While Trump has been hesitant to label himself a nationalist, Lemon need not sound so shocked. Trump has twice defended patriotism and the concept of strong nation-states in front of the United Nations - an organization that embodies globalism - and has railed against global alliances like NATO. Likewise his oft-repeated vow to put “America first,” his use of protectionist tariffs in international trade, and his endeavors to end illegal immigration, are all nationalist policies.
But whatever label Trump puts on his own brand of flag-waving, fist-pumping nationalism, his statement on Monday, and the reaction of the liberal media to it, follow a well-established pattern.
Dominating the news cycle
Speaking at long campaign-style rallies gives Trump freedom to deliver off-the-cuff remarks to a receptive crowd. First, the president says something guaranteed to catch the attention of the media and please supporters. For example, last Thursday, Trump praised Montana Republican Greg Gianforte for body-slamming a Guardian reporter at a campaign event one year beforehand.
“By the way, never wrestle him,” Trump said of Gianforte. “Any guy that can do a body-slam, he’s my kind of guy. He’s my guy.”
Secondly, the crowd and the mainstream media go wild. Here was Trump openly condoning attacks on journalists, commentators said. His words, the Guardian’s US editor wrote, run “the risk of inviting other assaults on journalists both here and across the world.”

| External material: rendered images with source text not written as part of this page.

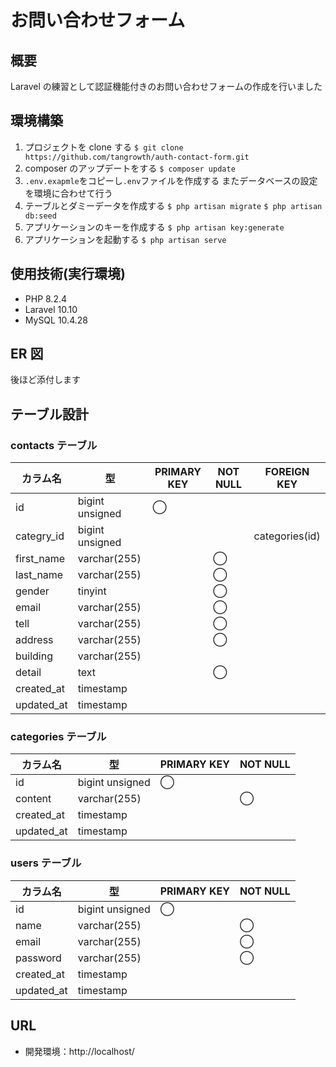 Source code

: # お問い合わせフォーム

## 概要

Laravel の練習として認証機能付きのお問い合わせフォームの作成を行いました

## 環境構築

1. プロジェクトを clone する
   `$ git clone https://github.com/tangrowth/auth-contact-form.git`
2. composer のアップデートをする
   `$ composer update`
3. `.env.exapmle`をコピーし`.env`ファイルを作成する
   またデータベースの設定を環境に合わせて行う
4. テーブルとダミーデータを作成する
   `$ php artisan migrate`
   `$ php artisan db:seed`
5. アプリケーションのキーを作成する
   `$ php artisan key:generate`
6. アプリケーションを起動する
   `$ php artisan serve`

## 使用技術(実行環境)

-   PHP 8.2.4
-   Laravel 10.10
-   MySQL 10.4.28

## ER 図

後ほど添付します

## テーブル設計

### contacts テーブル

| カラム名   | 型              | PRIMARY KEY | NOT NULL | FOREIGN KEY    |
| ---------- | --------------- | ----------- | -------- | -------------- |
| id         | bigint unsigned | ◯           |          |                |
| categry_id | bigint unsigned |             |          | categories(id) |
| first_name | varchar(255)    |             | ◯        |                |
| last_name  | varchar(255)    |             | ◯        |                |
| gender     | tinyint         |             | ◯        |                |
| email      | varchar(255)    |             | ◯        |                |
| tell       | varchar(255)    |             | ◯        |                |
| address    | varchar(255)    |             | ◯        |                |
| building   | varchar(255)    |             |          |                |
| detail     | text            |             | ◯        |                |
| created_at | timestamp       |             |          |                |
| updated_at | timestamp       |             |          |                |

### categories テーブル

| カラム名   | 型              | PRIMARY KEY | NOT NULL |
| ---------- | --------------- | ----------- | -------- |
| id         | bigint unsigned | ◯           |          |
| content    | varchar(255)    |             | ◯        |
| created_at | timestamp       |             |          |
| updated_at | timestamp       |             |          |

### users テーブル

| カラム名   | 型              | PRIMARY KEY | NOT NULL |
| ---------- | --------------- | ----------- | -------- |
| id         | bigint unsigned | ◯           |          |
| name       | varchar(255)    |             | ◯        |
| email      | varchar(255)    |             | ◯        |
| password   | varchar(255)    |             | ◯        |
| created_at | timestamp       |             |          |
| updated_at | timestamp       |             |          |

## URL

-   開発環境：http://localhost/
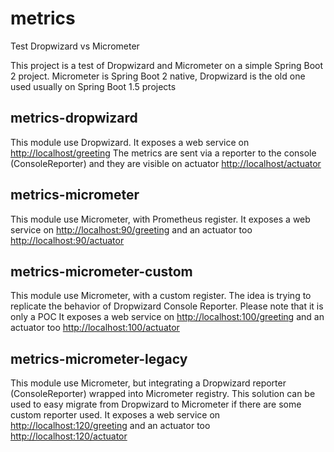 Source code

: # metrics
Test Dropwizard vs Micrometer

This project is a test of Dropwizard and Micrometer on a simple Spring Boot 2 project.
Micrometer is Spring Boot 2 native, Dropwizard is the old one used usually on Spring Boot 1.5 projects

## metrics-dropwizard
This module use Dropwizard.
It exposes a web service on [http://localhost/greeting](http://localhost/greeting)
The metrics are sent via a reporter to the console (ConsoleReporter) and they are visible
on actuator [http://localhost/actuator](http://localhost/actuator)

## metrics-micrometer
This module use Micrometer, with Prometheus register.
It exposes a web service on [http://localhost:90/greeting](http://localhost:90/greeting) and
an actuator too [http://localhost:90/actuator](http://localhost:90/actuator)

## metrics-micrometer-custom
This module use Micrometer, with a custom register. The idea is trying to replicate the behavior
of Dropwizard Console Reporter. Please note that it is only a POC
It exposes a web service on [http://localhost:100/greeting](http://localhost:100/greeting) and
an actuator too [http://localhost:100/actuator](http://localhost:100/actuator)

## metrics-micrometer-legacy
This module use Micrometer, but integrating a Dropwizard reporter (ConsoleReporter) wrapped into
Micrometer registry. This solution can be used to easy migrate from Dropwizard to Micrometer if there are
some custom reporter used.
It exposes a web service on [http://localhost:120/greeting](http://localhost:120/greeting) and
an actuator too [http://localhost:120/actuator](http://localhost:120/actuator)
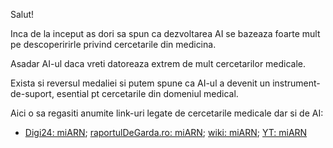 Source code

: Salut!

Inca de la inceput as dori sa spun ca dezvoltarea AI se bazeaza foarte mult pe descoperirirle privind cercetarile din medicina.

Asadar AI-ul daca vreti datoreaza extrem de mult cercetarilor medicale.

Exista si reversul medaliei si putem spune ca AI-ul a devenit un instrument-de-suport, esential pt cercetarile din domeniul medical.

Aici o sa regasiti anumite link-uri legate de cercetarile medicale dar si de AI:


 - [Digi24: miARN](https://www.youtube.com/watch?v=G3z_29GKOMs&ab_channel=Digi24HD); [raportulDeGarda.ro: miARN](https://raportuldegarda.ro/microarn-biomarkeri-diagnostic-tratament-cancer-precizie/); [wiki: miARN](https://ro.wikipedia.org/wiki/Micro-ARN); [YT: miARN](https://www.youtube.com/watch?v=-nlgC97bf20)

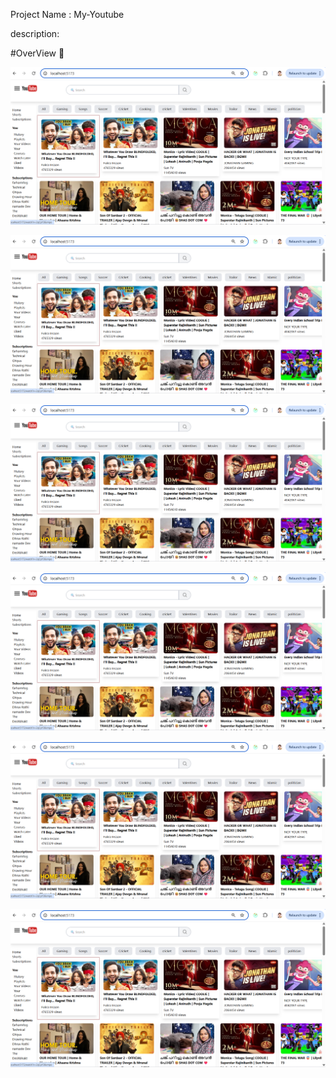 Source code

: Project Name : My-Youtube

description:

#OverView 🚀



![image alt](https://github.com/mdgulamrasulkhan/my-youtube/blob/5253fb59ce933314e9d0232447c86d9799e21dbb/Screenshot%202025-07-14%20145316.png)

![image alt](https://github.com/mdgulamrasulkhan/my-youtube/blob/5253fb59ce933314e9d0232447c86d9799e21dbb/Screenshot%202025-07-14%20145316.png)

![image alt](https://github.com/mdgulamrasulkhan/my-youtube/blob/5253fb59ce933314e9d0232447c86d9799e21dbb/Screenshot%202025-07-14%20145316.png)


![image alt](https://github.com/mdgulamrasulkhan/my-youtube/blob/5253fb59ce933314e9d0232447c86d9799e21dbb/Screenshot%202025-07-14%20145316.png)

![image alt](https://github.com/mdgulamrasulkhan/my-youtube/blob/5253fb59ce933314e9d0232447c86d9799e21dbb/Screenshot%202025-07-14%20145316.png)

![image alt](https://github.com/mdgulamrasulkhan/my-youtube/blob/5253fb59ce933314e9d0232447c86d9799e21dbb/Screenshot%202025-07-14%20145316.png)


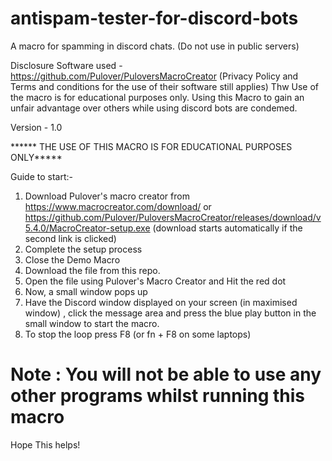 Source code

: # antispam-tester-for-discord-bots
A macro for spamming in discord chats. (Do not use in public servers)

Disclosure
Software used - https://github.com/Pulover/PuloversMacroCreator (Privacy Policy and Terms and conditions for the use of their software still applies)
Thw Use of the macro is for educational purposes only. Using this Macro to gain an unfair advantage over others while using discord bots are condemed.

Version - 1.0

****** THE USE OF THIS MACRO IS FOR EDUCATIONAL PURPOSES ONLY*****

Guide to start:-
1. Download Pulover's macro creator from https://www.macrocreator.com/download/   or https://github.com/Pulover/PuloversMacroCreator/releases/download/v5.4.0/MacroCreator-setup.exe (download starts automatically if the second link is clicked)
2. Complete the setup process
3. Close the Demo Macro
4. Download the file from this repo.   
5. Open the file using Pulover's Macro Creator and Hit the red dot
6. Now, a small window pops up    
7. Have the Discord window displayed on your screen (in maximised window) , click the message area and press the blue play button in the small window to start the macro.
8. To stop the loop press F8 (or fn + F8 on some laptops) 

# Note : You will not be able to use any other programs whilst running this macro

Hope This helps!
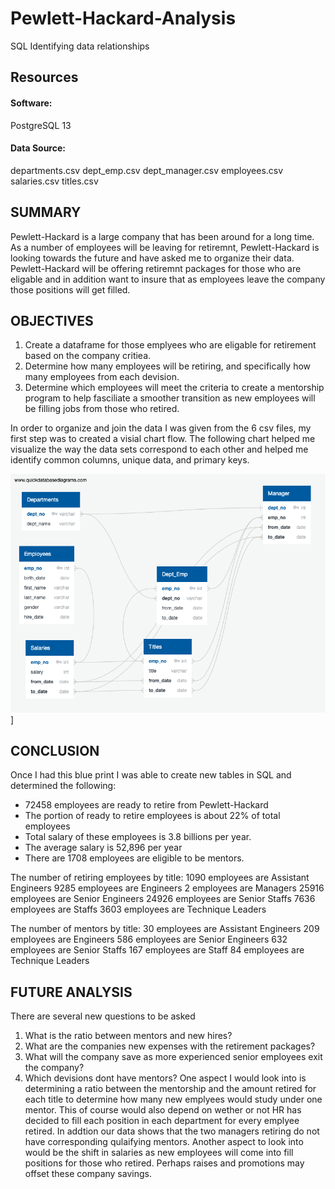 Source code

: # Pewlett-Hackard-Analysis
SQL Identifying data relationships






## Resources

#### Software:
PostgreSQL 13

#### Data Source:
departments.csv
dept_emp.csv
dept_manager.csv
employees.csv
salaries.csv
titles.csv

## SUMMARY
Pewlett-Hackard is a large company that has been around for a long time. As a number of employees will be leaving for retiremnt, Pewlett-Hackard is looking towards the future and have asked me to organize their data. Pewlett-Hackard will be offering retiremnt packages for those who are eligable and in addition want to insure that as employees leave the company those positions will get filled. 

## OBJECTIVES

1. Create a dataframe for those emplyees who are eligable for retirement based on the company critiea.  
2. Determine how many employees will be retiring, and specifically how many employees from each devision.
3. Determine which employees will meet the criteria to create a mentorship program to help fasciliate a smoother transition as new employees will be filling jobs from those who retired.

In order to organize and join the data I was given from the 6 csv files, my first step was to created a visial chart flow. The following chart helped me visualize the way the data sets correspond to each other and helped me identify common columns, unique data, and primary keys. 

![pnged](https://github.com/Solrys/Pewlett-Hackard-Analysis/blob/main/EmployeeDB.png)]

## CONCLUSION
Once I had this blue print I was able to create new tables in SQL and determined the following:
  * 72458 employees are ready to retire from Pewlett-Hackard
  * The portion of ready to retire employees is about 22% of total employees
  * Total salary of these employees is 3.8 billions per year. 
  * The average salary is 52,896 per year
  * There are 1708 employees are eligible to be mentors.

The number of retiring employees by title:
1090 employees are Assistant Engineers
9285 employees are Engineers
2 employees are Managers
25916 employees are Senior Engineers
24926 employees are Senior Staffs
7636 employees are Staffs
3603 employees are Technique Leaders

The number of mentors by title:
30 employees are Assistant Engineers
209 employees are Engineers
586 employees are Senior Engineers
632 employees are Senior Staffs
167 employees are Staff
84 employees are Technique Leaders

## FUTURE ANALYSIS
There are several new questions to be asked
  1. What is the ratio between mentors and new hires?
  2. What are the companies new expenses with the retirement packages?
  3. What will the company save as more experienced senior employees exit the company?
  4. Which devisions dont have mentors?
One aspect I would look into is determining a ratio between the mentorship and the amount retired for each title to determine how many new emplyees would study under one mentor. This of course would also depend on wether or not HR has decided to fill each position in each department for every emplyee retired. 
In addtion our data shows that the two managers retiring do not have corresponding qulaifying mentors. 
Another aspect to look into would be the shift in salaries as new employees will come into fill positions for those who retired. Perhaps raises and promotions may offset these company savings.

The disturbing part of Trump’s jokes about Gianforte was the effect on the crowd. I saw one young man in the crowd making body slam gestures. He looked at me and ran his thumb across his throat. I talked to him after the rally was over. He couldn’t stop laughing.— Jim Acosta (@Acosta) October 19, 2018
With the hubbub in full swing, Trump jetted off to Arizona the following day for another rally. This time he unloaded on illegal immigration, promised to build his long-planned border wall, and told the crowd that the “council is run by illegal immigrants.”
The media responded predictably, clamoring to fact-check Trump’s proclamations, and accusing the president of using “Nazi-like” language to describe immigrants. Trump’s name was yet again on every news anchor’s lips.
“‘In California, a town council is run by illegal immigrants. Is this even possible?’ he said to the Mesa crowd. “No, it is not posssible.” https://t.co/wPDu8IxOcm— Steve Inskeep (@NPRinskeep) October 20, 2018
While you were sleeping, the president of the United States used Nazi-like language to describe immigrants, who travel in “nests” and are “like a war” on America https://t.co/z24DHMfPSS— Justin Miller (@justinjm1) October 20, 2018
The same cycle played out at a rally in Nevada the following day, when Trump accused Democrats of aiding and abetting a thousands-strong ‘caravan’ of immigrants making its way toward the US from Central America. He claimed that the caravan is full of “hardened criminals” and said that “The Democrats don’t care that a flood of illegal immigration will bankrupt our country.”
Again, the media took the bait and Trump dominated the news over the weekend.
However offensive, unsavory, exaggerated or untrue any of Trump’s statements actually are, they do keep the President in the spotlight and draw eyes to the senators and congressmen he shows up to campaign for. Back-to-back rallies since last Thursday have kept the focus on Trump for almost a week now, and that looks set to continue into the weekend, with rallies in Wisconsin, North Carolina, and Illinois all taking place between Wednesday and Saturday.
Whether Trump’s belief, that there’s no such thing as bad publicity, rings true for the candidates he’s supporting remains to be seen on November 6.